START DATASET

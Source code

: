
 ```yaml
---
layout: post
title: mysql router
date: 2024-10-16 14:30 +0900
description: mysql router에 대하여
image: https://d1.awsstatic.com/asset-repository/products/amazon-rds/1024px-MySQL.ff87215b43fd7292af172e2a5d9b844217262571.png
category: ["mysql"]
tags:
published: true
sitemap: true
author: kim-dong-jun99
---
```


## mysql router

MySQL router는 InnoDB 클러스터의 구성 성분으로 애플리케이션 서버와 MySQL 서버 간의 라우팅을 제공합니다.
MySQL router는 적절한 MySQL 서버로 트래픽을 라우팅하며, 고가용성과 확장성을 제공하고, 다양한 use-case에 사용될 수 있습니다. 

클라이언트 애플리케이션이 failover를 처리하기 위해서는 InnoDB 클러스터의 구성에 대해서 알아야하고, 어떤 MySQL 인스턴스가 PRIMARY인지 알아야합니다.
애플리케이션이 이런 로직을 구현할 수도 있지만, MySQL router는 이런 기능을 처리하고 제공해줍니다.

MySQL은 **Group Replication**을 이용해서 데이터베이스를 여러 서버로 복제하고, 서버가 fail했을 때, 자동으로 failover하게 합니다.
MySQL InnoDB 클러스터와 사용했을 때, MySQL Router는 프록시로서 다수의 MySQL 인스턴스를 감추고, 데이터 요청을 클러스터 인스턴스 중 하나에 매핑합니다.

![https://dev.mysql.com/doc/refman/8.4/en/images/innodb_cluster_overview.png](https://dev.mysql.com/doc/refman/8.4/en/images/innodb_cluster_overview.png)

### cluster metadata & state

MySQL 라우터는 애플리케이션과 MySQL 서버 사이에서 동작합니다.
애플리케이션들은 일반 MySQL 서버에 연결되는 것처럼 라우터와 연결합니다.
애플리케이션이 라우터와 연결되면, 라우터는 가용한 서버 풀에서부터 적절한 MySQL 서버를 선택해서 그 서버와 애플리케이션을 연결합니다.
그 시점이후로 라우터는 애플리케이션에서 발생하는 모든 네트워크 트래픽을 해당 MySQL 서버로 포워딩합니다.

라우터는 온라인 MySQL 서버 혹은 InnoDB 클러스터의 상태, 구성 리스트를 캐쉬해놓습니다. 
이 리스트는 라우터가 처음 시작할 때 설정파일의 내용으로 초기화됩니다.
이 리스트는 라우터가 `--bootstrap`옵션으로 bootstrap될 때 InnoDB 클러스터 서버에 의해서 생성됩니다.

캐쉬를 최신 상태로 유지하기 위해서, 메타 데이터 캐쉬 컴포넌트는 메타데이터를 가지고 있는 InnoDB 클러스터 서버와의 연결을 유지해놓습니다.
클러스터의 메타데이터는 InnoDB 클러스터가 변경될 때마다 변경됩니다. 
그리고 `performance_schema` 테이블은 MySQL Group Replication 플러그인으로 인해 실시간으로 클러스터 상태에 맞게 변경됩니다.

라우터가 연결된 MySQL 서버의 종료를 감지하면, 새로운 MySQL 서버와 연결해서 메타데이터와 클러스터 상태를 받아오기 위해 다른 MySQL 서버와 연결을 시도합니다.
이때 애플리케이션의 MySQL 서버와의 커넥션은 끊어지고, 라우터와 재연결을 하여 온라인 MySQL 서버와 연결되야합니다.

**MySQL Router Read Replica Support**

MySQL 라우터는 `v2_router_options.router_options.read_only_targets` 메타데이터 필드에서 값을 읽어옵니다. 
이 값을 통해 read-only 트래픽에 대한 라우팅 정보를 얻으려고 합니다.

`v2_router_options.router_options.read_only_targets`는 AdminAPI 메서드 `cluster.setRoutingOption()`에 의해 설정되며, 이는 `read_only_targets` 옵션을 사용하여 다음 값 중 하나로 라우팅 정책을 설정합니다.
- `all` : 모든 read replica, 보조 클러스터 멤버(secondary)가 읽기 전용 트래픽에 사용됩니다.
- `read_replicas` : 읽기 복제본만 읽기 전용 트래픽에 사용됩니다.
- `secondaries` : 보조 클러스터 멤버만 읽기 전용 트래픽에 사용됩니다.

END DATASET

EXERCISE
Search the material for the string "연결합니다" and return each line that has it.

WRITTEN RESPONSE
애플리케이션들은 일반 MySQL 서버에 연결되는 것처럼 라우터와 연결합니다.
애플리케이션이 라우터와 연결되면, 라우터는 가용한 서버 풀에서부터 적절한 MySQL 서버를 선택해서 그 서버와 애플리케이션을 연결합니다.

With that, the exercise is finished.